(Dataset items)
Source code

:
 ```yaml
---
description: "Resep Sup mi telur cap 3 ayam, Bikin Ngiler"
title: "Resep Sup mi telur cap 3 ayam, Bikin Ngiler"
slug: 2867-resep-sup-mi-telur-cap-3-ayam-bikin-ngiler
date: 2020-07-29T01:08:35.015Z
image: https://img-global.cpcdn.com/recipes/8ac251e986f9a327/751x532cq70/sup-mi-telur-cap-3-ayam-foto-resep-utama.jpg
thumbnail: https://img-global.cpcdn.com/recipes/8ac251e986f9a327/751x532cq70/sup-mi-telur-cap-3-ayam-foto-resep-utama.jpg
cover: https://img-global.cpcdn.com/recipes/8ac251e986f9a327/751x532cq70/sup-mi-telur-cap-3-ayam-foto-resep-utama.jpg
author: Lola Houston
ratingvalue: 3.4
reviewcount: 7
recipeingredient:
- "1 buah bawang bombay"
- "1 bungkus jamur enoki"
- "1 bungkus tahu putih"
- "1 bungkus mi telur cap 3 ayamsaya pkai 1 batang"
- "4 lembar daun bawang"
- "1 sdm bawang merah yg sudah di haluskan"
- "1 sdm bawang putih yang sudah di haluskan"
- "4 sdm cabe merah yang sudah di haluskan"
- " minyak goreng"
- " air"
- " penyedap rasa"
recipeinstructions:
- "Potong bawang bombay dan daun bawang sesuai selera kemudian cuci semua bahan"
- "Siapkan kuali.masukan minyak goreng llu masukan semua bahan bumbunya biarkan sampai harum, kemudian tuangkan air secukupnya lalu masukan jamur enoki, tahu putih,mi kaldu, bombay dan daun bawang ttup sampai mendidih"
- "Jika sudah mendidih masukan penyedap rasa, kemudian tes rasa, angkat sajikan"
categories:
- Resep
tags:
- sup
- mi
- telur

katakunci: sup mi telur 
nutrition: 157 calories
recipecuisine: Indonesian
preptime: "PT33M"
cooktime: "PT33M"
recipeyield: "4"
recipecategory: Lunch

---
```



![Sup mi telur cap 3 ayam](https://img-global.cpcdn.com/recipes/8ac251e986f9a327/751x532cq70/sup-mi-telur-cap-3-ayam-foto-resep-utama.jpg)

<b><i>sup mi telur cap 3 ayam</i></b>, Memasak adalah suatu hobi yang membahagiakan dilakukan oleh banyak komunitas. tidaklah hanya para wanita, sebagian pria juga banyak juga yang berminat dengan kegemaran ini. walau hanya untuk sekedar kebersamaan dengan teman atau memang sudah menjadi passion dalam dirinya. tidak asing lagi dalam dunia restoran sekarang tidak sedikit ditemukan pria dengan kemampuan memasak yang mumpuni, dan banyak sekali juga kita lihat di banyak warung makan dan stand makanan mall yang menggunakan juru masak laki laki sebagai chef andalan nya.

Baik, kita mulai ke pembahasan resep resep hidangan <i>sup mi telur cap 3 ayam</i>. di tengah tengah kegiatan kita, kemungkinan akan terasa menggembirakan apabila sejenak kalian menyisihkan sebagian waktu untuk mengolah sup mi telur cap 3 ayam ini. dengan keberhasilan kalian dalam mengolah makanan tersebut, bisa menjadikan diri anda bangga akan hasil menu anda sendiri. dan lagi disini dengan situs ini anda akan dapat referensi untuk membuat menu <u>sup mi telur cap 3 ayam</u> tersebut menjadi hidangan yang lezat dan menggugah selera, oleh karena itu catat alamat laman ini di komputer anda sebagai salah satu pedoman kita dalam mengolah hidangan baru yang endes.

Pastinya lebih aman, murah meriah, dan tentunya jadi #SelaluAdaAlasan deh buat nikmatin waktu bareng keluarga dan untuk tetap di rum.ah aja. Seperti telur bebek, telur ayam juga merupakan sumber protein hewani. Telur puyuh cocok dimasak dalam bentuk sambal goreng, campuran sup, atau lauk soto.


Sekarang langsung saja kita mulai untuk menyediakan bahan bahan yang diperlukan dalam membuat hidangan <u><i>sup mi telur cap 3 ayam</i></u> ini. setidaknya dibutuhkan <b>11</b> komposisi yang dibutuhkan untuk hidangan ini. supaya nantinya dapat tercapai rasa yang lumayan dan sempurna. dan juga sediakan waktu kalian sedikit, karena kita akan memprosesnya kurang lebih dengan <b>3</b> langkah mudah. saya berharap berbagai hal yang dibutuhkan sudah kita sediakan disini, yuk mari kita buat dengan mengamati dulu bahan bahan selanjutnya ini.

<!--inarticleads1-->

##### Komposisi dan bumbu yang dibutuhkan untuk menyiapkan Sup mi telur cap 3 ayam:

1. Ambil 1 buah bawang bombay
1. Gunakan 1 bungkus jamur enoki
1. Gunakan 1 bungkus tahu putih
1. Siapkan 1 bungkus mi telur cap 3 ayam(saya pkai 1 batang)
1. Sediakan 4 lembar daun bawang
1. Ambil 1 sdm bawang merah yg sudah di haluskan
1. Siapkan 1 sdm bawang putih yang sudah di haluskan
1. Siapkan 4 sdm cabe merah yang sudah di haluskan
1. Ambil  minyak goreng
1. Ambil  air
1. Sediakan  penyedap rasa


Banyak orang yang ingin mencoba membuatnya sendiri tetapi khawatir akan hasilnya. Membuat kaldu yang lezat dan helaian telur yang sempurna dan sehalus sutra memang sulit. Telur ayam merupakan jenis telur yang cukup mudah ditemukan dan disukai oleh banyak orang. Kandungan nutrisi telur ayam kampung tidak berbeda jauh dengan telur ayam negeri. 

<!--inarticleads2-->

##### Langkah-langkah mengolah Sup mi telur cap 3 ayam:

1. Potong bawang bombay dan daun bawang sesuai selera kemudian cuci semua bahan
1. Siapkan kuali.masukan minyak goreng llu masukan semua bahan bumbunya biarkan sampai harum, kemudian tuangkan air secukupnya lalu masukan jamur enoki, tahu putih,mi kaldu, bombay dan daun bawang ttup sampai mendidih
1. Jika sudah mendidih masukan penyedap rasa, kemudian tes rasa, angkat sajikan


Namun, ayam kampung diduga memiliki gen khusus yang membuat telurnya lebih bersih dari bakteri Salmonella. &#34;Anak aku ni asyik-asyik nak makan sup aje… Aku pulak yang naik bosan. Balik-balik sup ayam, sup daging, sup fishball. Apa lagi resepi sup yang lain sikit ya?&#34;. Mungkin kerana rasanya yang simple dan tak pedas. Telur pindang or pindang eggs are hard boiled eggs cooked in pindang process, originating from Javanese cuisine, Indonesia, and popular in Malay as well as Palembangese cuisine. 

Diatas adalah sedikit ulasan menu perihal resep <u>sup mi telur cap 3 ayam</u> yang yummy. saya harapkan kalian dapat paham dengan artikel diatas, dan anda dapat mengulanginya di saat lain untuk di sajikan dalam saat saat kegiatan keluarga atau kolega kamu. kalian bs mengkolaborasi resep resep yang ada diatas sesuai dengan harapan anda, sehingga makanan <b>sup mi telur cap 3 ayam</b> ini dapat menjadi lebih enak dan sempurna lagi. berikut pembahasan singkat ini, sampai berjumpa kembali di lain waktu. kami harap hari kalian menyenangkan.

● Work task
Give the number of lines in the data that contain the string "daun" and nothing more.

● Answer area
6